Given the material below, output exactly the lines from the line with "Every device attached" to the line with "These addresses are", both ends included, and no other lines.

*Exercise data*.
□ □ □ □ □
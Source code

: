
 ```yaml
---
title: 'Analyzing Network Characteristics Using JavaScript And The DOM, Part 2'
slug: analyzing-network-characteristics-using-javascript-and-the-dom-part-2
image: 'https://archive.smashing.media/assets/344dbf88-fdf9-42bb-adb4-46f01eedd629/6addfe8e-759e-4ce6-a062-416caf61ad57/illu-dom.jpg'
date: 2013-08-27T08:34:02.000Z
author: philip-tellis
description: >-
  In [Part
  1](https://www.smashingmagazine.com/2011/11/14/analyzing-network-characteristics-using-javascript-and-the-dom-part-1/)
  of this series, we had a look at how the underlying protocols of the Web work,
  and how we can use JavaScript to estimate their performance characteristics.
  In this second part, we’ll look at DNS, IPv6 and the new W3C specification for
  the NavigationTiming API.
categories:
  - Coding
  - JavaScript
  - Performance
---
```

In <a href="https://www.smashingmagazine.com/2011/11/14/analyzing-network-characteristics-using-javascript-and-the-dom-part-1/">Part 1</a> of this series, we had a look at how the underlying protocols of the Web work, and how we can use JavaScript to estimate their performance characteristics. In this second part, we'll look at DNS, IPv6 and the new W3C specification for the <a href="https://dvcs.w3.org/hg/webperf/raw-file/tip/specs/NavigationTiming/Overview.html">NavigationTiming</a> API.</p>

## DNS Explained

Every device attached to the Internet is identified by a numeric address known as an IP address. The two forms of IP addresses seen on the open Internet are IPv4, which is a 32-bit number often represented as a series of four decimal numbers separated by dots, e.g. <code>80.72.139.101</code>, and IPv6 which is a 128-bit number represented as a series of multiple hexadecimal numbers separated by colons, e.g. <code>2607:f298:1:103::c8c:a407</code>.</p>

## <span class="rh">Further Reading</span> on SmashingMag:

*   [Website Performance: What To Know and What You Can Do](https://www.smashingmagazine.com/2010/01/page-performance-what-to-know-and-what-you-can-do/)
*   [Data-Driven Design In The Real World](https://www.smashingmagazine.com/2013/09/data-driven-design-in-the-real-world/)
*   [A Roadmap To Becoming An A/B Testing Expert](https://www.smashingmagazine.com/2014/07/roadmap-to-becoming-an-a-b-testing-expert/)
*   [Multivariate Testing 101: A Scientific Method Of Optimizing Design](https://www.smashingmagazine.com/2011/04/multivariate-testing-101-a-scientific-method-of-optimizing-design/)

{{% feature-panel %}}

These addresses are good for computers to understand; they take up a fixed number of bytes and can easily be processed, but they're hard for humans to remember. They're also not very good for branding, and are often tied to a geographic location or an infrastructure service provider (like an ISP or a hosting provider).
□ □ □ □ □
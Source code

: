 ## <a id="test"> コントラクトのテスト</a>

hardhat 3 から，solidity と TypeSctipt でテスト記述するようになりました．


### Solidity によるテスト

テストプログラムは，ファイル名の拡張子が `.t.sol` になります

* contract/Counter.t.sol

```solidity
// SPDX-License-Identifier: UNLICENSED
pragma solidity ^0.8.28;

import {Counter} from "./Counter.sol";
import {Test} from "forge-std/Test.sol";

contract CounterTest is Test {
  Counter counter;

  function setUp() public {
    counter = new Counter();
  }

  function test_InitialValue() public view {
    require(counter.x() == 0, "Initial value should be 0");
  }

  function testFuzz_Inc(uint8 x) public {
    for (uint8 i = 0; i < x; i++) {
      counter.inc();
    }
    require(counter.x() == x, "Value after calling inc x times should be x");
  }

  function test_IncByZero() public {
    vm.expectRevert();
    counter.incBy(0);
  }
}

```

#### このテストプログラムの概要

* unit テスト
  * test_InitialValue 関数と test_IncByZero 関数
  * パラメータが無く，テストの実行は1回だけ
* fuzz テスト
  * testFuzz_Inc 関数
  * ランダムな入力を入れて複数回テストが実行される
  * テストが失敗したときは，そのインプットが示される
□ □ □ □ □
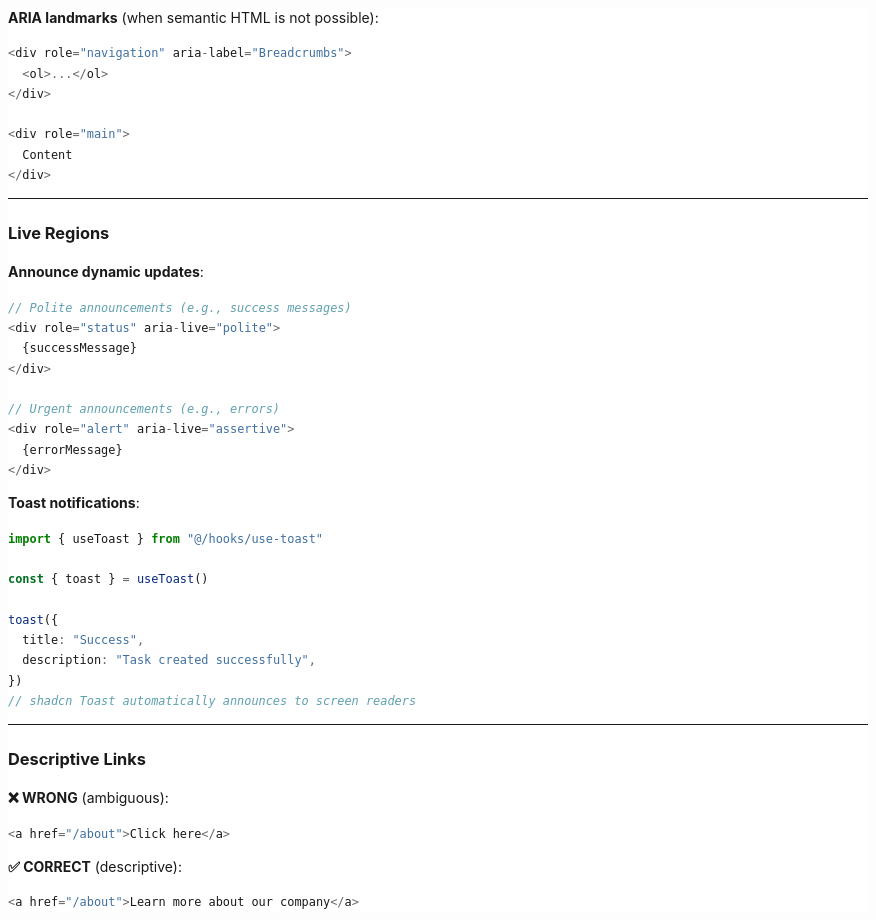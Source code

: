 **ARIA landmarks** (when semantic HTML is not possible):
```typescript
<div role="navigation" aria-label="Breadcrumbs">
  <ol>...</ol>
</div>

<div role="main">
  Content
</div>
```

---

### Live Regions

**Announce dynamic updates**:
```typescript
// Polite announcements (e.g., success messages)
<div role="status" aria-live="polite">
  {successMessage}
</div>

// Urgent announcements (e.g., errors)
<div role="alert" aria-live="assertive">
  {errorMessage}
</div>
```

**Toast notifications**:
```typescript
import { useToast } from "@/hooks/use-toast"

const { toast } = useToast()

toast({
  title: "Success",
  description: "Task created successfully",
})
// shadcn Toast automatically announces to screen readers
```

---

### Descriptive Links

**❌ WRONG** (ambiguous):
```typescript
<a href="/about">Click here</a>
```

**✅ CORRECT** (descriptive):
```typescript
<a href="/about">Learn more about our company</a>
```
□ □ □ □ □
*Expected answer*.
Every device attached to the Internet is identified by a numeric address known as an IP address. The two forms of IP addresses seen on the open Internet are IPv4, which is a 32-bit number often represented as a series of four decimal numbers separated by dots, e.g. <code>80.72.139.101</code>, and IPv6 which is a 128-bit number represented as a series of multiple hexadecimal numbers separated by colons, e.g. <code>2607:f298:1:103::c8c:a407</code>.</p>

## <span class="rh">Further Reading</span> on SmashingMag:

*   [Website Performance: What To Know and What You Can Do](https://www.smashingmagazine.com/2010/01/page-performance-what-to-know-and-what-you-can-do/)
*   [Data-Driven Design In The Real World](https://www.smashingmagazine.com/2013/09/data-driven-design-in-the-real-world/)
*   [A Roadmap To Becoming An A/B Testing Expert](https://www.smashingmagazine.com/2014/07/roadmap-to-becoming-an-a-b-testing-expert/)
*   [Multivariate Testing 101: A Scientific Method Of Optimizing Design](https://www.smashingmagazine.com/2011/04/multivariate-testing-101-a-scientific-method-of-optimizing-design/)

{{% feature-panel %}}

These addresses are good for computers to understand; they take up a fixed number of bytes and can easily be processed, but they're hard for humans to remember. They're also not very good for branding, and are often tied to a geographic location or an infrastructure service provider (like an ISP or a hosting provider).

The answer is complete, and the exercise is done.